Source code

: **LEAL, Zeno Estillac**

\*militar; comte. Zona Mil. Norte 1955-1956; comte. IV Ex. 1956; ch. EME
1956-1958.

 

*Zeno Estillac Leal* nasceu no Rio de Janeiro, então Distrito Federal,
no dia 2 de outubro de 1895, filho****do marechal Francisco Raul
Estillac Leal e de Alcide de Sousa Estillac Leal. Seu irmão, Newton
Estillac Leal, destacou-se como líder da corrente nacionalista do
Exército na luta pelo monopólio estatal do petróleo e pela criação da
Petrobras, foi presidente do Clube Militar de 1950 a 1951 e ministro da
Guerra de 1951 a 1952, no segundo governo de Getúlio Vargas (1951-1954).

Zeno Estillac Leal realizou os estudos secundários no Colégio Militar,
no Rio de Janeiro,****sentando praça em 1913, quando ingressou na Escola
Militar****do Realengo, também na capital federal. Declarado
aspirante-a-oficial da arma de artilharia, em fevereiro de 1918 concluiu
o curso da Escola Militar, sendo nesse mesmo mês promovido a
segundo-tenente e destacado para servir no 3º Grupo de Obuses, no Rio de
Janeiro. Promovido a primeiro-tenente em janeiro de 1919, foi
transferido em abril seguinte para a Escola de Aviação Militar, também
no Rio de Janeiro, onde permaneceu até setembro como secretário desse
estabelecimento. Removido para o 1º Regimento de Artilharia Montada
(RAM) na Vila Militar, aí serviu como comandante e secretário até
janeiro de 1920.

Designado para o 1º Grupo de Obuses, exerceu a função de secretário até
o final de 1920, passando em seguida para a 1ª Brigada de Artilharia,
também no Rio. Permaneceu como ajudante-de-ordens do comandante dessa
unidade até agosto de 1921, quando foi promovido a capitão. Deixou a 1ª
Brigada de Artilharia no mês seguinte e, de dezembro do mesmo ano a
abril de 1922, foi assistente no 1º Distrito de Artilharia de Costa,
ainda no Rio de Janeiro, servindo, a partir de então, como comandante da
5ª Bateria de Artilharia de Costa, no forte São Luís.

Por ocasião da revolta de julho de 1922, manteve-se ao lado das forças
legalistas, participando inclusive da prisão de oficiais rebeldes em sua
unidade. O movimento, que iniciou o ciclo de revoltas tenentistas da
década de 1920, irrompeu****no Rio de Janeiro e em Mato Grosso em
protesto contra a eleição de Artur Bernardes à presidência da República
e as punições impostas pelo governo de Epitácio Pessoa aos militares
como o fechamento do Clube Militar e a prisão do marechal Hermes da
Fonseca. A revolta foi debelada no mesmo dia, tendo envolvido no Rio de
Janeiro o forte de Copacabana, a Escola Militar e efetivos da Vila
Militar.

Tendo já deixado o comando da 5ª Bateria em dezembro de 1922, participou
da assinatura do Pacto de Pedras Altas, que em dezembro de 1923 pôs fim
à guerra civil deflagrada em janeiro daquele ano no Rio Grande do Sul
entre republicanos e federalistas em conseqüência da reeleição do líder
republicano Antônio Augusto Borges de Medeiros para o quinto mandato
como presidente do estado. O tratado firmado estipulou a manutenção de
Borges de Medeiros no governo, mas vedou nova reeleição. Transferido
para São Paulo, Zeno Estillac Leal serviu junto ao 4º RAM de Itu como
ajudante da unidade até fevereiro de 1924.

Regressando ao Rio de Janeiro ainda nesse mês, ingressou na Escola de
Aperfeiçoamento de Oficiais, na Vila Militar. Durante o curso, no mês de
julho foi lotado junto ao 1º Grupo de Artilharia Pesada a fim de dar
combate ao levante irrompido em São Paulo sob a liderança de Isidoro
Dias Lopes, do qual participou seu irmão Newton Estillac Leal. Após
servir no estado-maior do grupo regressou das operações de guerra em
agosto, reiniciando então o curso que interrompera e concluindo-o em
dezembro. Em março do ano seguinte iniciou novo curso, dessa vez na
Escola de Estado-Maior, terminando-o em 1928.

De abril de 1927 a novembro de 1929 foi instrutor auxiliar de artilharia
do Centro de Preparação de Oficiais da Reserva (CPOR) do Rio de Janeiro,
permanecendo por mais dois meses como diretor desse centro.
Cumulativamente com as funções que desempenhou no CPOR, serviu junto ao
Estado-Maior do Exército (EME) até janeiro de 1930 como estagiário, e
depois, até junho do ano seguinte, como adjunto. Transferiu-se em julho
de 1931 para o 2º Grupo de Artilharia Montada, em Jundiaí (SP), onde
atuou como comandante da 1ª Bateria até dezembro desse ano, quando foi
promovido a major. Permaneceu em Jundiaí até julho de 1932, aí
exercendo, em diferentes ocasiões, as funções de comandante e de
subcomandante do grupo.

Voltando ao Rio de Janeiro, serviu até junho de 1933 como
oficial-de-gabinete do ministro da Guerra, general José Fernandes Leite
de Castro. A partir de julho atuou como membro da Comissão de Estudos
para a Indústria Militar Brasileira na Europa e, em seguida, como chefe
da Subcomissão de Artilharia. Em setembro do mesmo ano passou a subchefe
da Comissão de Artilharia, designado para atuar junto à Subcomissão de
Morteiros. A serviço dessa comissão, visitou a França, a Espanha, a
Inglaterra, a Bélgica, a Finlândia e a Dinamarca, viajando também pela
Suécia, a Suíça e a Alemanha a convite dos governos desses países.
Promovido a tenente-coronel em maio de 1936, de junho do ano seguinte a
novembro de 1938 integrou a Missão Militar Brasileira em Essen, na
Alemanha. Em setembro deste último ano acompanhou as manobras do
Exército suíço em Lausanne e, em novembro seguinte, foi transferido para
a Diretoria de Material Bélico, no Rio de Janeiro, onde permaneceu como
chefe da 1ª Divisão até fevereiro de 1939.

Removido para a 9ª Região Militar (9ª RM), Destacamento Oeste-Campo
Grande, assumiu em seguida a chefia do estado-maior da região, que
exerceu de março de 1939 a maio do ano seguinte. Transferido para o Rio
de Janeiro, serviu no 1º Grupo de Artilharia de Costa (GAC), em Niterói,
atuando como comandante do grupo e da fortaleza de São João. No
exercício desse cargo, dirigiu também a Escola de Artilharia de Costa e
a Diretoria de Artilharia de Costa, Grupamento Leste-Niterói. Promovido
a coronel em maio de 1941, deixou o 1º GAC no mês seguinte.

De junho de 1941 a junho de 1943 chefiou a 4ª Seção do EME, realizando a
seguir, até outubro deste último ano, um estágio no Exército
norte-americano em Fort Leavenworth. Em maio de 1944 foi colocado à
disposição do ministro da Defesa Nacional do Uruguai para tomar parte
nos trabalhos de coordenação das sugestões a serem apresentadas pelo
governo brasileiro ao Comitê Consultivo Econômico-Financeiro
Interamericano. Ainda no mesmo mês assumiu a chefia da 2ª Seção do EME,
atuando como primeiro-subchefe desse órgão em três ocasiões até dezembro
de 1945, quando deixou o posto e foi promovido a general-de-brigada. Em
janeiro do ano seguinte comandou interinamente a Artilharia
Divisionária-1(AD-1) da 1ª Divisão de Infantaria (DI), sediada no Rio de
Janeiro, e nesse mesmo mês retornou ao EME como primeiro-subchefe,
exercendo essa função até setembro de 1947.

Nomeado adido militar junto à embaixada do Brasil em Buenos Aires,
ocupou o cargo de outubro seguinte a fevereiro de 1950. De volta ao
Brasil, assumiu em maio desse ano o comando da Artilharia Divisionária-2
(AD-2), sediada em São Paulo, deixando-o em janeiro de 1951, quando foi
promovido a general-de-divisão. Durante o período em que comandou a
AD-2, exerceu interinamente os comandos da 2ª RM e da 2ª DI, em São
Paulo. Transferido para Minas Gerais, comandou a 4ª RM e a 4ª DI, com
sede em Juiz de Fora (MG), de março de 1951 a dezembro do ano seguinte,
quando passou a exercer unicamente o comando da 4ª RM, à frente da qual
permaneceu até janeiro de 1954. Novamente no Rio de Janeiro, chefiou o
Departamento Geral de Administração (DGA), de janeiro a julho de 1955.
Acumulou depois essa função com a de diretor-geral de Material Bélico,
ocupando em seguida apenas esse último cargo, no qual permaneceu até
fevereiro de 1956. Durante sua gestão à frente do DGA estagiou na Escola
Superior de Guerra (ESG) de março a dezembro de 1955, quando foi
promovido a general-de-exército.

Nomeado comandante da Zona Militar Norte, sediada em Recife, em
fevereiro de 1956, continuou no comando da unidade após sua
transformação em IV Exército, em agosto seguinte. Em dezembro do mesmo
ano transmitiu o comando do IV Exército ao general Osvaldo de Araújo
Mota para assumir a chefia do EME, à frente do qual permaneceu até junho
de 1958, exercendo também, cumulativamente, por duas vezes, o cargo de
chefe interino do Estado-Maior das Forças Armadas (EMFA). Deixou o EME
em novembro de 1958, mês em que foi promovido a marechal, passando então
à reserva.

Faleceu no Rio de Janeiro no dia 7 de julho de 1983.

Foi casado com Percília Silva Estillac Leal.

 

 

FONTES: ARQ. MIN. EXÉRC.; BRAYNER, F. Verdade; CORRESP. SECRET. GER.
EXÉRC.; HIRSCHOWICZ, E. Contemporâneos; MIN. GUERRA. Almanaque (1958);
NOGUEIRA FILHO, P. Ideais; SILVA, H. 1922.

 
• • • •
[YOUR GOAL]:
Copy range, inclusive: the line holding "ocupando em seguida" to the line holding "Nomeado comandante da". Reproduce exactly those lines of the records above and no others.

[ANSWER BOX]:
ocupando em seguida apenas esse último cargo, no qual permaneceu até
fevereiro de 1956. Durante sua gestão à frente do DGA estagiou na Escola
Superior de Guerra (ESG) de março a dezembro de 1955, quando foi
promovido a general-de-exército.

Nomeado comandante da Zona Militar Norte, sediada em Recife, em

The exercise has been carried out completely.